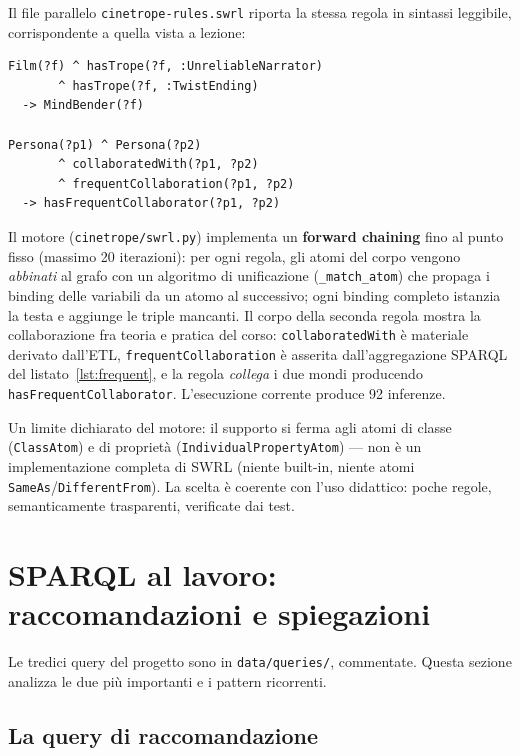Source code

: \documentclass[a4paper,11pt]{article}
\newcommand{\code}[1]{\texttt{#1}}
\begin{document}
Il file parallelo \code{cinetrope-rules.swrl} riporta la stessa regola in
sintassi leggibile, corrispondente a quella vista a lezione:

\begin{lstlisting}[style=txt, caption={La stessa regola in sintassi
SWRL leggibile.}]
Film(?f) ^ hasTrope(?f, :UnreliableNarrator)
       ^ hasTrope(?f, :TwistEnding)
  -> MindBender(?f)

Persona(?p1) ^ Persona(?p2)
       ^ collaboratedWith(?p1, ?p2)
       ^ frequentCollaboration(?p1, ?p2)
  -> hasFrequentCollaborator(?p1, ?p2)
\end{lstlisting}

Il motore (\code{cinetrope/swrl.py}) implementa un \textbf{forward
chaining} fino al punto fisso (massimo 20 iterazioni): per ogni regola,
gli atomi del corpo vengono \emph{abbinati} al grafo con un algoritmo di
unificazione (\code{\_match\_atom}) che propaga i binding delle variabili
da un atomo al successivo; ogni binding completo istanzia la testa e
aggiunge le triple mancanti. Il corpo della seconda regola mostra la
collaborazione fra teoria e pratica del corso: \code{collaboratedWith} \`e
materiale derivato dall'ETL, \code{frequentCollaboration} \`e asserita
dall'aggregazione SPARQL del listato~\ref{lst:frequent}, e la regola
\emph{collega} i due mondi producendo \code{hasFrequentCollaborator}.
L'esecuzione corrente produce 92 inferenze.

Un limite dichiarato del motore: il supporto si ferma agli atomi di classe
(\code{ClassAtom}) e di propriet\`a (\code{IndividualPropertyAtom}) --- non
\`e un implementazione completa di SWRL (niente built-in, niente atomi
\code{SameAs}/\code{DifferentFrom}). La scelta \`e coerente con l'uso
didattico: poche regole, semanticamente trasparenti, verificate dai test.

\section{SPARQL al lavoro: raccomandazioni e spiegazioni}\label{sec:sparql}

Le tredici query del progetto sono in \code{data/queries/}, commentate.
Questa sezione analizza le due pi\`u importanti e i pattern ricorrenti.

\subsection{La query di raccomandazione}
\end{document}
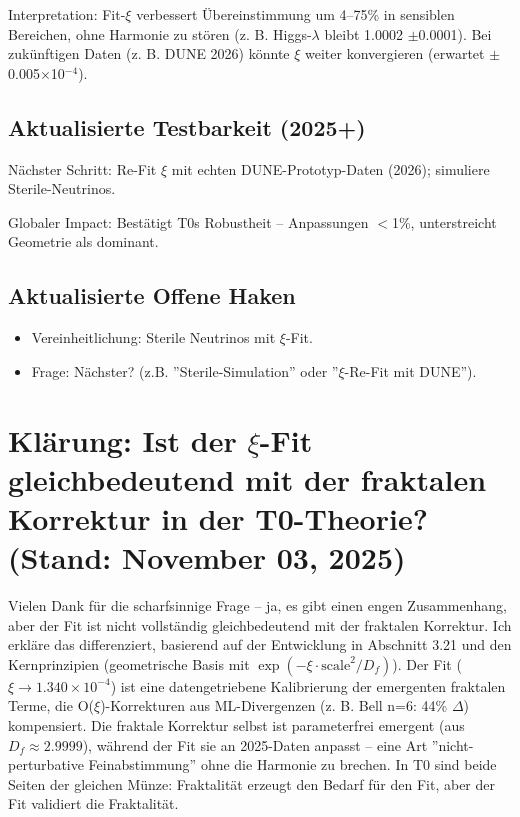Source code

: 	Interpretation: Fit-$\xi$ verbessert Übereinstimmung um 4–75\% in sensiblen Bereichen, ohne Harmonie zu stören (z. B. Higgs-$\lambda$ bleibt 1.0002 $\pm$0.0001). Bei zukünftigen Daten (z. B. DUNE 2026) könnte $\xi$ weiter konvergieren (erwartet $\pm$0.005$\times$10$^{-4}$).
	
	\subsection{Aktualisierte Testbarkeit (2025+)}
	
	Nächster Schritt: Re-Fit $\xi$ mit echten DUNE-Prototyp-Daten (2026); simuliere Sterile-Neutrinos.
	
	Globaler Impact: Bestätigt T0s Robustheit – Anpassungen $<$1\%, unterstreicht Geometrie als dominant.
	
	\subsection{Aktualisierte Offene Haken}
	
	\begin{itemize}
		\item Vereinheitlichung: Sterile Neutrinos mit $\xi$-Fit.
		\item Frage: Nächster? (z.B. ''Sterile-Simulation'' oder ''$\xi$-Re-Fit mit DUNE'').
	\end{itemize}
	
	\section{Klärung: Ist der $\xi$-Fit gleichbedeutend mit der fraktalen Korrektur in der T0-Theorie? (Stand: November 03, 2025)}
	
	Vielen Dank für die scharfsinnige Frage – ja, es gibt einen engen Zusammenhang, aber der Fit ist nicht vollständig gleichbedeutend mit der fraktalen Korrektur. Ich erkläre das differenziert, basierend auf der Entwicklung in Abschnitt 3.21 und den Kernprinzipien (geometrische Basis mit $\exp(-\xi \cdot \text{scale}^2 / D_f)$). Der Fit ($\xi \to 1.340\times10^{-4}$) ist eine datengetriebene Kalibrierung der emergenten fraktalen Terme, die O($\xi$)-Korrekturen aus ML-Divergenzen (z. B. Bell n=6: 44\% $\Delta$) kompensiert. Die fraktale Korrektur selbst ist parameterfrei emergent (aus $D_f \approx2.9999$), während der Fit sie an 2025-Daten anpasst – eine Art ''nicht-perturbative Feinabstimmung'' ohne die Harmonie zu brechen. In T0 sind beide Seiten der gleichen Münze: Fraktalität erzeugt den Bedarf für den Fit, aber der Fit validiert die Fraktalität.
	
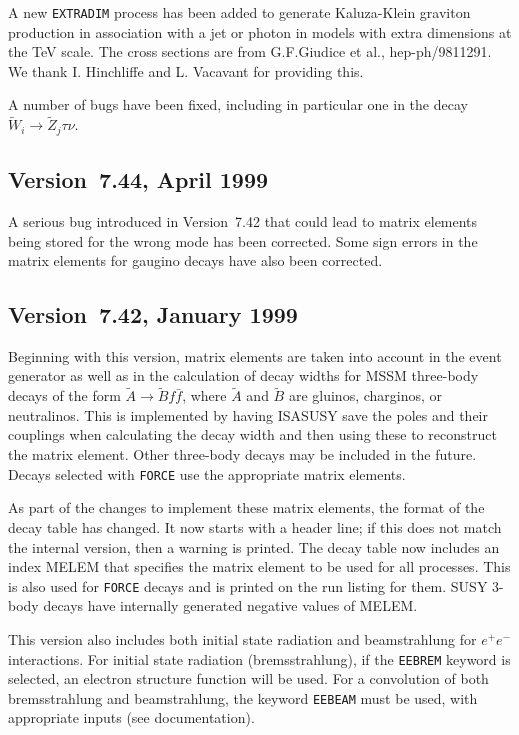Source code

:         A new \verb|EXTRADIM| process has been added to generate
Kaluza-Klein graviton production in association with a jet or photon in
models with extra dimensions at the TeV scale. The cross sections are
from G.F.Giudice et al., hep-ph/9811291. We thank I. Hinchliffe and L.
Vacavant for providing this.

        A number of bugs have been fixed, including in particular one in
the decay $\widetilde W_i \to \widetilde Z_j \tau \nu$.

\subsection{Version~7.44, April 1999}

        A serious bug introduced in Version~7.42 that could lead to
matrix elements being stored for the wrong mode has been corrected.
Some sign errors in the matrix elements for gaugino decays have also
been corrected.

\subsection{Version~7.42, January 1999}

        Beginning with this version, matrix elements are taken into
account in the event generator as well as in the calculation of decay
widths for MSSM three-body decays of the form $\tilde A \to \tilde B f
\bar f$, where $\tilde A$ and $\tilde B$ are gluinos, charginos, or
neutralinos. This is implemented by having ISASUSY save the poles and
their couplings when calculating the decay width and then using these
to reconstruct the matrix element. Other three-body decays may be
included in the future. Decays selected with \verb|FORCE| use the
appropriate matrix elements.

        As part of the changes to implement these matrix elements, the
format of the decay table has changed. It now starts with a header
line; if this does not match the internal version, then a warning is
printed. The decay table now includes an index MELEM that specifies the
matrix element to be used for all processes. This is also used for
\verb|FORCE| decays and is printed on the run listing for them. SUSY
3-body decays have internally generated negative values of MELEM.

        This version also includes both initial state radiation and
beamstrahlung for $e^+e^-$ interactions. For initial state radiation
(bremsstrahlung), if the \verb|EEBREM| keyword is selected, an electron
structure function will be used. For a convolution of both
bremsstrahlung and beamstrahlung, the keyword \verb|EEBEAM| must be
used, with appropriate inputs (see documentation).

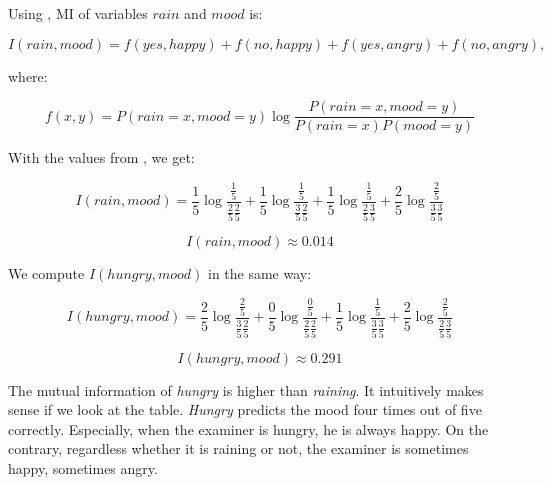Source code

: Using , MI of variables $\mathit{rain}$ and $\mathit{mood}$ is:


\begin{equation}
	I(\mathit{rain}, \mathit{mood}) =
	f(yes, happy) + f(no, happy) + f(yes, angry) + f(no, angry),
\end{equation}

where:

\begin{equation}
	f(x, y) = P(rain=x,mood=y)\log\frac{P(rain=x,mood=y)}{P(rain=x)P(mood=y)}
\end{equation}


With the values from , we get:

\begin{equation}
	I(\mathit{rain}, \mathit{mood}) =
	\frac{1}{5}
		\log \frac{
	\frac{1}{5}
	}{
	\frac{2}{5}
	\frac{2}{5}
	} +
%
	\frac{1}{5}
		\log \frac{
	\frac{1}{5}
	}{
	\frac{3}{5}
	\frac{2}{5}
	} +
%
	\frac{1}{5}
		\log \frac{
	\frac{1}{5}
	}{
	\frac{2}{5}
	\frac{3}{5}
	} +
%
	\frac{2}{5}
		\log \frac{
	\frac{2}{5}
	}{
	\frac{3}{5}
	\frac{3}{5}
	}
\end{equation}

\begin{equation}
	I(\mathit{rain}, \mathit{mood}) \approx 0.014
\end{equation}

We compute $I(\mathit{hungry}, \mathit{mood})$ in the same way:

\begin{equation}
	I(\mathit{hungry}, \mathit{mood}) =
	\frac{2}{5}
		\log \frac{
	\frac{2}{5}
	}{
	\frac{3}{5}
	\frac{2}{5}
	} +
%
	\frac{0}{5}
		\log \frac{
	\frac{0}{5}
	}{
	\frac{2}{5}
	\frac{2}{5}
	} +
%
	\frac{1}{5}
		\log \frac{
	\frac{1}{5}
	}{
	\frac{3}{5}
	\frac{3}{5}
	} +
%
	\frac{2}{5}
		\log \frac{
	\frac{2}{5}
	}{
	\frac{2}{5}
	\frac{3}{5}
	}
\end{equation}

\begin{equation}
	I(\mathit{hungry}, \mathit{mood}) \approx 0.291
\end{equation}

The mutual information of \textit{hungry} is higher than \textit{raining}.
It intuitively makes sense if we look at the table.
\textit{Hungry} predicts the mood four times out of five correctly.
Especially, when the examiner is hungry, he is always happy.
On the contrary, regardless whether it is raining or not, the examiner
is sometimes happy, sometimes angry.

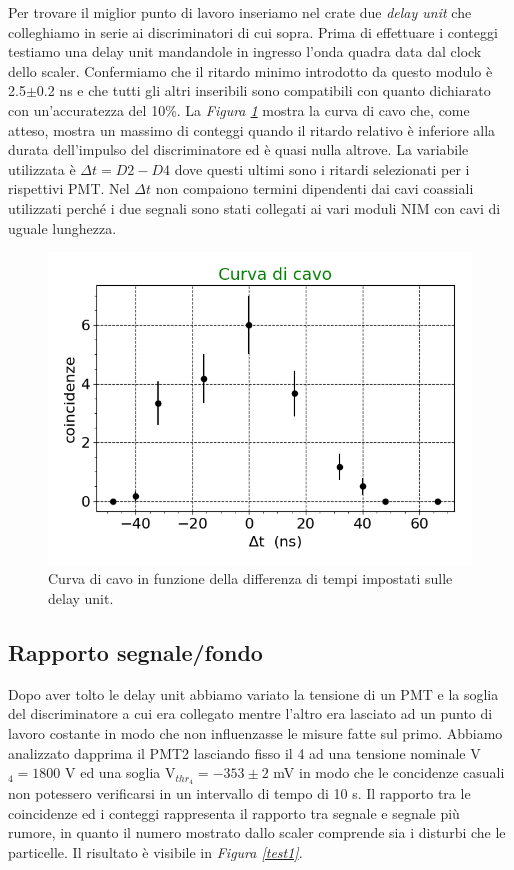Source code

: \documentclass[a4paper]{article}
\begin{document}
Per trovare il miglior punto di lavoro inseriamo nel crate due \emph{delay unit} che colleghiamo in serie ai discriminatori di cui sopra. Prima di effettuare i conteggi testiamo una delay unit mandandole in ingresso l'onda quadra data dal clock dello scaler. Confermiamo che il ritardo minimo introdotto da questo modulo è 2.5$\pm$0.2\! ns e che tutti gli altri inseribili sono compatibili con quanto dichiarato con un'accuratezza del 10\%. La \emph{Figura \ref{curv}} mostra la curva di cavo che, come atteso, mostra un massimo di conteggi quando il ritardo relativo è inferiore alla durata dell'impulso del discriminatore ed è quasi nulla altrove. La variabile utilizzata è $\Delta t=D2-D4$ dove questi ultimi sono i ritardi selezionati per i rispettivi PMT. Nel $\Delta t$ non compaiono termini dipendenti dai cavi coassiali utilizzati perché i due segnali sono stati collegati ai vari moduli NIM con cavi di uguale lunghezza.

\begin{figure}[h]
\centering
\includegraphics[width=8 cm]{curva_cavo}
\caption{Curva di cavo in funzione della differenza di tempi impostati sulle delay unit.}
\label{curv}
\end{figure}



\subsection*{Rapporto segnale/fondo}

Dopo aver tolto le delay unit abbiamo variato la tensione di un PMT  e la soglia del discriminatore a cui era collegato mentre l'altro era lasciato ad un punto di lavoro costante in modo che non influenzasse le misure fatte sul primo. Abbiamo analizzato dapprima il PMT2 lasciando fisso il 4 ad una tensione nominale V$_4=1800$\! V ed una soglia V$_{thr_4}=-353\pm2$\! mV in modo che le concidenze casuali non potessero verificarsi in un intervallo di tempo di 10\! s. 
Il rapporto tra le coincidenze ed i conteggi rappresenta il rapporto tra segnale e segnale più rumore, in quanto il numero mostrato dallo scaler comprende sia i disturbi che le particelle. Il risultato è visibile in \emph{Figura \ref{test1}}.
\end{document}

━━━━━━━━━━━━━━━━━━━━━━━━━━━━━━

§ Action item
Copy out, from the listing above, every line that contains the word "scaler".

§ Expected answer
Per trovare il miglior punto di lavoro inseriamo nel crate due \emph{delay unit} che colleghiamo in serie ai discriminatori di cui sopra. Prima di effettuare i conteggi testiamo una delay unit mandandole in ingresso l'onda quadra data dal clock dello scaler. Confermiamo che il ritardo minimo introdotto da questo modulo è 2.5$\pm$0.2\! ns e che tutti gli altri inseribili sono compatibili con quanto dichiarato con un'accuratezza del 10\%. La \emph{Figura \ref{curv}} mostra la curva di cavo che, come atteso, mostra un massimo di conteggi quando il ritardo relativo è inferiore alla durata dell'impulso del discriminatore ed è quasi nulla altrove. La variabile utilizzata è $\Delta t=D2-D4$ dove questi ultimi sono i ritardi selezionati per i rispettivi PMT. Nel $\Delta t$ non compaiono termini dipendenti dai cavi coassiali utilizzati perché i due segnali sono stati collegati ai vari moduli NIM con cavi di uguale lunghezza.
Il rapporto tra le coincidenze ed i conteggi rappresenta il rapporto tra segnale e segnale più rumore, in quanto il numero mostrato dallo scaler comprende sia i disturbi che le particelle. Il risultato è visibile in \emph{Figura \ref{test1}}.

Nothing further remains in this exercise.